Foram precauções sem precedentes e pretendiam limitar a propagação do coronavírus. Mas 80 mil infetados e 3 mil mortos depois, a curva de infeção começou a baixar. A razão: uma quarentena e todas as outras medidas de contenção impostas a toda a China.
Segundo uma investigação feita em Wuhan, onde a nova estirpe deste coronavírus surgiu pela primeira vez em dezembro, o isolamento forçado de milhões de pessoas pode ter causado mutações na composição genética do vírus. Os 11 milhões de moradores ficaram confinados às suas casas. Os transportes e outros espaços públicos foram encerrados. As medidas foram posteriormente estendidas a outras cidades da província, afetando quase 60 milhões de pessoas. O resultado pode ser este: uma mutação que provoque sintomas mais leves da doença, num estado inicial, tornando o vírus mais difícil de detetar.

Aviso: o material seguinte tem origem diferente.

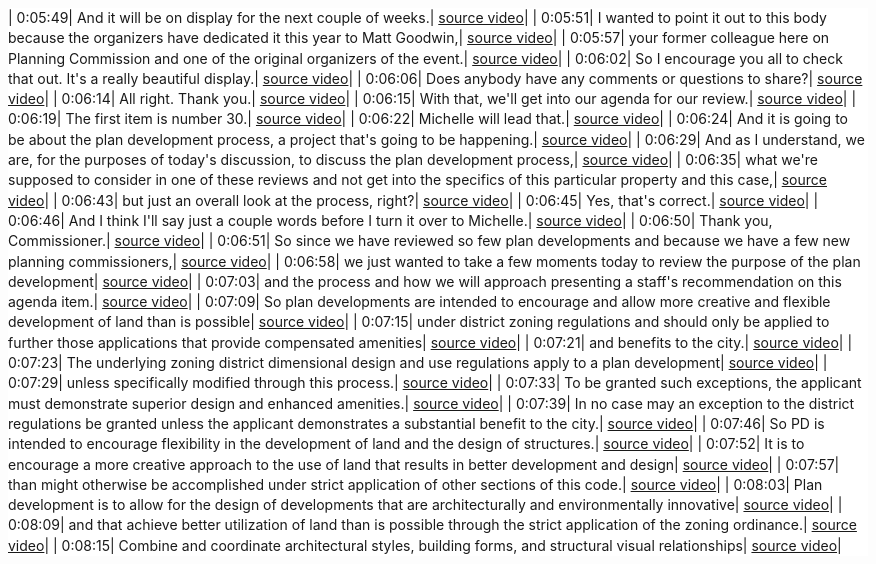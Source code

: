 | 0:05:49| And it will be on display for the next couple of weeks.| [source video](https://archive.org/details/planning-r-399-210907-agenda-review?start=349)|
| 0:05:51| I wanted to point it out to this body because the organizers have dedicated it this year to Matt Goodwin,| [source video](https://archive.org/details/planning-r-399-210907-agenda-review?start=351)|
| 0:05:57| your former colleague here on Planning Commission and one of the original organizers of the event.| [source video](https://archive.org/details/planning-r-399-210907-agenda-review?start=357)|
| 0:06:02| So I encourage you all to check that out. It's a really beautiful display.| [source video](https://archive.org/details/planning-r-399-210907-agenda-review?start=362)|
| 0:06:06| Does anybody have any comments or questions to share?| [source video](https://archive.org/details/planning-r-399-210907-agenda-review?start=366)|
| 0:06:14| All right. Thank you.| [source video](https://archive.org/details/planning-r-399-210907-agenda-review?start=374)|
| 0:06:15| With that, we'll get into our agenda for our review.| [source video](https://archive.org/details/planning-r-399-210907-agenda-review?start=375)|
| 0:06:19| The first item is number 30.| [source video](https://archive.org/details/planning-r-399-210907-agenda-review?start=379)|
| 0:06:22| Michelle will lead that.| [source video](https://archive.org/details/planning-r-399-210907-agenda-review?start=382)|
| 0:06:24| And it is going to be about the plan development process, a project that's going to be happening.| [source video](https://archive.org/details/planning-r-399-210907-agenda-review?start=384)|
| 0:06:29| And as I understand, we are, for the purposes of today's discussion, to discuss the plan development process,| [source video](https://archive.org/details/planning-r-399-210907-agenda-review?start=389)|
| 0:06:35| what we're supposed to consider in one of these reviews and not get into the specifics of this particular property and this case,| [source video](https://archive.org/details/planning-r-399-210907-agenda-review?start=395)|
| 0:06:43| but just an overall look at the process, right?| [source video](https://archive.org/details/planning-r-399-210907-agenda-review?start=403)|
| 0:06:45| Yes, that's correct.| [source video](https://archive.org/details/planning-r-399-210907-agenda-review?start=405)|
| 0:06:46| And I think I'll say just a couple words before I turn it over to Michelle.| [source video](https://archive.org/details/planning-r-399-210907-agenda-review?start=406)|
| 0:06:50| Thank you, Commissioner.| [source video](https://archive.org/details/planning-r-399-210907-agenda-review?start=410)|
| 0:06:51| So since we have reviewed so few plan developments and because we have a few new planning commissioners,| [source video](https://archive.org/details/planning-r-399-210907-agenda-review?start=411)|
| 0:06:58| we just wanted to take a few moments today to review the purpose of the plan development| [source video](https://archive.org/details/planning-r-399-210907-agenda-review?start=418)|
| 0:07:03| and the process and how we will approach presenting a staff's recommendation on this agenda item.| [source video](https://archive.org/details/planning-r-399-210907-agenda-review?start=423)|
| 0:07:09| So plan developments are intended to encourage and allow more creative and flexible development of land than is possible| [source video](https://archive.org/details/planning-r-399-210907-agenda-review?start=429)|
| 0:07:15| under district zoning regulations and should only be applied to further those applications that provide compensated amenities| [source video](https://archive.org/details/planning-r-399-210907-agenda-review?start=435)|
| 0:07:21| and benefits to the city.| [source video](https://archive.org/details/planning-r-399-210907-agenda-review?start=441)|
| 0:07:23| The underlying zoning district dimensional design and use regulations apply to a plan development| [source video](https://archive.org/details/planning-r-399-210907-agenda-review?start=443)|
| 0:07:29| unless specifically modified through this process.| [source video](https://archive.org/details/planning-r-399-210907-agenda-review?start=449)|
| 0:07:33| To be granted such exceptions, the applicant must demonstrate superior design and enhanced amenities.| [source video](https://archive.org/details/planning-r-399-210907-agenda-review?start=453)|
| 0:07:39| In no case may an exception to the district regulations be granted unless the applicant demonstrates a substantial benefit to the city.| [source video](https://archive.org/details/planning-r-399-210907-agenda-review?start=459)|
| 0:07:46| So PD is intended to encourage flexibility in the development of land and the design of structures.| [source video](https://archive.org/details/planning-r-399-210907-agenda-review?start=466)|
| 0:07:52| It is to encourage a more creative approach to the use of land that results in better development and design| [source video](https://archive.org/details/planning-r-399-210907-agenda-review?start=472)|
| 0:07:57| than might otherwise be accomplished under strict application of other sections of this code.| [source video](https://archive.org/details/planning-r-399-210907-agenda-review?start=477)|
| 0:08:03| Plan development is to allow for the design of developments that are architecturally and environmentally innovative| [source video](https://archive.org/details/planning-r-399-210907-agenda-review?start=483)|
| 0:08:09| and that achieve better utilization of land than is possible through the strict application of the zoning ordinance.| [source video](https://archive.org/details/planning-r-399-210907-agenda-review?start=489)|
| 0:08:15| Combine and coordinate architectural styles, building forms, and structural visual relationships| [source video](https://archive.org/details/planning-r-399-210907-agenda-review?start=495)|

É a explicação encontrada pelos especialistas Zhang Zhan e os seus colegas do Hospital Renmin da Universidade de Wuhan, depois de notarem uma tendência incomum entre os pacientes com Covid-19.
“Descobrimos que as características clínicas iniciais dos pacientes admitidos depois de 23 de janeiro começaram a diferir das dos pacientes admitidos antes”, disseram os médicos em um artigo enviado em 2 de março a um site administrado pela prestigiada The Lancet para pesquisas que ainda não foram publicadas. “Alguns sintomas como febre, fadiga, fleuma e dores musculares foram mais visíveis em pacientes internados até 23 de janeiro, mas menos em doentes que apareceram depois”.
Quem teve resultado positivo para o vírus depois daquela data não apresentou tanto aqueles sintomas: houve uma redução de 50% na febre, um declínio de 70% na fadiga e uma queda de 80% na dor muscular. A questão é que, apesar disso, não havia evidências de que a transmissão ou o agente tivesse enfraquecido. E isso, insistem agora, pode ser uma nova característica devido à mutação.
Agora, à medida que aquele coronavírus se espalha pelo mundo – matou mais de 4 700 pessoas e infectou mais de 130 mil, até agora -, os investigadores estão convencidos que ele continuará a mudar. Em Itália, por exemplo – o país mais atingido depois da China que agora também está em quarentena -, descobriu-se que o vírus partilha genes detetados anteriormente na Alemanha, mas que não foram vistos em amostras da China.
Um outro estudo da Universidade de Pequim e da Academia Chinesa de Ciências, publicado a 3 de março, chegara a uma conclusão semelhante. Ou seja, que os primeiros casos que pareciam ter evoluído para duas linhagens concorrentes – uma mais e outra menos agressiva. Essa nova estirpe estava na grande maioria das amostras recolhidas no início de janeiro, sugerindo que era mais infecciosa. Mas mostrou-se menos prevalente no resto da China e nos outros países.
É uma mudança que os investigadores atribuem agora às quarentenas de massa. “Esses esforços de intervenção humana podem ter causado pressão seletiva severa contra o tipo [agressivo]”, sublinharam.
Outro estudo liderado por Jiang Yongzhong do Centro de Controlo e Prevenção de Doenças da província de Hubei também chegou à mesma conclusão. “A composição genética do vírus mudou depois de terem sido impostas medidas de quarentena. Ocorreram mutações em todo o mundo, o que nos faz pensar que o vírus tem uma grande capacidade de adaptação”.